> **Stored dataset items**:

┄┄┄┄┄┄

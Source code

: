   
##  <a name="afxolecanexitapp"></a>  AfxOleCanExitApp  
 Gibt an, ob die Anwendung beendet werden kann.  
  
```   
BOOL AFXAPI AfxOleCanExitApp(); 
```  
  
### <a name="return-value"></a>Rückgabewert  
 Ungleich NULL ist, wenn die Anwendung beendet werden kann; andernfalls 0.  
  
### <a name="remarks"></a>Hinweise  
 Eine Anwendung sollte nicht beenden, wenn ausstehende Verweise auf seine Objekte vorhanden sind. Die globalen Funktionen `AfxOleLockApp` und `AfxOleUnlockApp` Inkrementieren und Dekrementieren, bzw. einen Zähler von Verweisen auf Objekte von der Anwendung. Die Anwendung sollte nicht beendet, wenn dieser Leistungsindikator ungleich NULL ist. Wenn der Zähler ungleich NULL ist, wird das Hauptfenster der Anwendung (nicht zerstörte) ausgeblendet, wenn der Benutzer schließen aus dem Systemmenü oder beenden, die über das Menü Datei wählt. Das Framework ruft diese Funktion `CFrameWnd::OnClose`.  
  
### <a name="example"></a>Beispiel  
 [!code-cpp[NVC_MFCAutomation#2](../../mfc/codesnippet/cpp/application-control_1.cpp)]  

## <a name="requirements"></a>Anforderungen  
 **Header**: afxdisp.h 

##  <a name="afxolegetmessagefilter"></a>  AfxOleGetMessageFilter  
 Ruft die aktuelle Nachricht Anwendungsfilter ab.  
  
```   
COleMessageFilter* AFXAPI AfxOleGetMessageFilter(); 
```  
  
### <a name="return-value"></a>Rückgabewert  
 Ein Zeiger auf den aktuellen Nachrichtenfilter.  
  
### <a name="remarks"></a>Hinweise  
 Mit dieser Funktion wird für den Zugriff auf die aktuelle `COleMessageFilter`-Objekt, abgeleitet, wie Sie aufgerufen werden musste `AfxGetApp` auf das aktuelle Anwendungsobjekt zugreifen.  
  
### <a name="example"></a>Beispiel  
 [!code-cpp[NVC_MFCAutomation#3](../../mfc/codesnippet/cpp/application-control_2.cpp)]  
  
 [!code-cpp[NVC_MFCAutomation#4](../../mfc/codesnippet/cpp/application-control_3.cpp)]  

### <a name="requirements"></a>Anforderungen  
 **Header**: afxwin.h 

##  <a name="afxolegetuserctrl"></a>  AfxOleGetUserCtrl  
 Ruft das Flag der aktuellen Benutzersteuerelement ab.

┄┄┄┄┄┄

> **EXERCISE DIRECTIONS**: Each line from the one containing "Ein Zeiger auf" through the last line of the entries above is to be returned exactly, and no others.

> **REPLY TO THE EXERCISE**:
 Ein Zeiger auf den aktuellen Nachrichtenfilter.  
  
### <a name="remarks"></a>Hinweise  
 Mit dieser Funktion wird für den Zugriff auf die aktuelle `COleMessageFilter`-Objekt, abgeleitet, wie Sie aufgerufen werden musste `AfxGetApp` auf das aktuelle Anwendungsobjekt zugreifen.  
  
### <a name="example"></a>Beispiel  
 [!code-cpp[NVC_MFCAutomation#3](../../mfc/codesnippet/cpp/application-control_2.cpp)]  
  
 [!code-cpp[NVC_MFCAutomation#4](../../mfc/codesnippet/cpp/application-control_3.cpp)]  

### <a name="requirements"></a>Anforderungen  
 **Header**: afxwin.h 

##  <a name="afxolegetuserctrl"></a>  AfxOleGetUserCtrl  
 Ruft das Flag der aktuellen Benutzersteuerelement ab.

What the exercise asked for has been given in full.